● **Directions for this task**
Output range, inclusive: from the line containing "The documentation for" to the line containing "Additionally, each operation". Restate those lines from the data below word for word and only those.

● **Data for processing**
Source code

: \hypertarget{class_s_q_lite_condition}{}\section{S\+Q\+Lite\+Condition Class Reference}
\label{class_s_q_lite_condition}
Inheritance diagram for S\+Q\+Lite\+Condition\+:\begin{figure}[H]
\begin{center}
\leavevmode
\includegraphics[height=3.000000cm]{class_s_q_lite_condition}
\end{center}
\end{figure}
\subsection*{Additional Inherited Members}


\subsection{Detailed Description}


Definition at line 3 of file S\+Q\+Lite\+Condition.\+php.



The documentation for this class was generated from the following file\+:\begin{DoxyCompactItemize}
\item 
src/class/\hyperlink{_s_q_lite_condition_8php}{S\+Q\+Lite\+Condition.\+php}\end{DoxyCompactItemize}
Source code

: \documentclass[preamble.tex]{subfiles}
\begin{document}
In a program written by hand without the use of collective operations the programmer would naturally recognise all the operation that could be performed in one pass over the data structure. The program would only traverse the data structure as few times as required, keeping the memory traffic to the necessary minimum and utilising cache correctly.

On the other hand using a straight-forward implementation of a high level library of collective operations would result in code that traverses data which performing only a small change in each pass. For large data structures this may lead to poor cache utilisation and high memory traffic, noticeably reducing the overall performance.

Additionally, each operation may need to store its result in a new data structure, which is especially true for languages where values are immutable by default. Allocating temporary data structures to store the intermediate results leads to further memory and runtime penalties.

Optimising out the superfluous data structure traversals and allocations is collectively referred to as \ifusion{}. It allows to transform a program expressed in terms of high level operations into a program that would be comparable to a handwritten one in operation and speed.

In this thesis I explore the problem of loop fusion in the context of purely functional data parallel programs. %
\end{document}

...

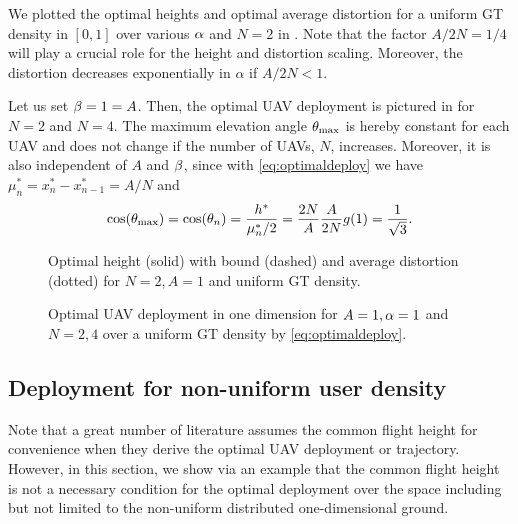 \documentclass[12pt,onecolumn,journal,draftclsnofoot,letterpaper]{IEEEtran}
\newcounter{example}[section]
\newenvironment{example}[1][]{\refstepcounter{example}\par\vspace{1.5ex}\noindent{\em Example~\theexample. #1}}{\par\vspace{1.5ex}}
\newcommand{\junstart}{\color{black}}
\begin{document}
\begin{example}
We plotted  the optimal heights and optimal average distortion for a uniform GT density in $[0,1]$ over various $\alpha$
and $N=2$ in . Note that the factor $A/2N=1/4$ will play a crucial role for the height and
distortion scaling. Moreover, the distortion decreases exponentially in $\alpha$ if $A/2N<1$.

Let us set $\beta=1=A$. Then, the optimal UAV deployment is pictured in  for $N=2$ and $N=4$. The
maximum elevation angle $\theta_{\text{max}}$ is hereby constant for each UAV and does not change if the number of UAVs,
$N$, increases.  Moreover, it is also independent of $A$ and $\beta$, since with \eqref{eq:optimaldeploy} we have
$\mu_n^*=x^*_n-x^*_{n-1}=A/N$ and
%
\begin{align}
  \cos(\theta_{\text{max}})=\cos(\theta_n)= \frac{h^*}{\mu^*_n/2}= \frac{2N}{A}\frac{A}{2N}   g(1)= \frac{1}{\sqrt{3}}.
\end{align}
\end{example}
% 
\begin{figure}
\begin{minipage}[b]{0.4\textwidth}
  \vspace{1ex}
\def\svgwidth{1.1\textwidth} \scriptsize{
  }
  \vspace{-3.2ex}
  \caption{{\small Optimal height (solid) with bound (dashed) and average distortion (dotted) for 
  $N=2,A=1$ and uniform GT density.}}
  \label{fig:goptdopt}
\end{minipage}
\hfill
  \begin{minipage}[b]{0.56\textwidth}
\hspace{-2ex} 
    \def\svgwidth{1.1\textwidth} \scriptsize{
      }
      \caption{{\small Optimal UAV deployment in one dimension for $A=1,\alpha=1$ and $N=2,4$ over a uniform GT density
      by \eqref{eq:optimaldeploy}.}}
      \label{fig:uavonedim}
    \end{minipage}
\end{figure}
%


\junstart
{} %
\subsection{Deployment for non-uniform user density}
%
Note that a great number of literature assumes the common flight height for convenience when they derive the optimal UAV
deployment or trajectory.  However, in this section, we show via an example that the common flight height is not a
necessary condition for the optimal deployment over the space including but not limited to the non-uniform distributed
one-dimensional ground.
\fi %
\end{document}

● **Answer**
The documentation for this class was generated from the following file\+:\begin{DoxyCompactItemize}
\item 
src/class/\hyperlink{_s_q_lite_condition_8php}{S\+Q\+Lite\+Condition.\+php}\end{DoxyCompactItemize}
Source code

: \documentclass[preamble.tex]{subfiles}
\begin{document}
In a program written by hand without the use of collective operations the programmer would naturally recognise all the operation that could be performed in one pass over the data structure. The program would only traverse the data structure as few times as required, keeping the memory traffic to the necessary minimum and utilising cache correctly.

On the other hand using a straight-forward implementation of a high level library of collective operations would result in code that traverses data which performing only a small change in each pass. For large data structures this may lead to poor cache utilisation and high memory traffic, noticeably reducing the overall performance.

Additionally, each operation may need to store its result in a new data structure, which is especially true for languages where values are immutable by default. Allocating temporary data structures to store the intermediate results leads to further memory and runtime penalties.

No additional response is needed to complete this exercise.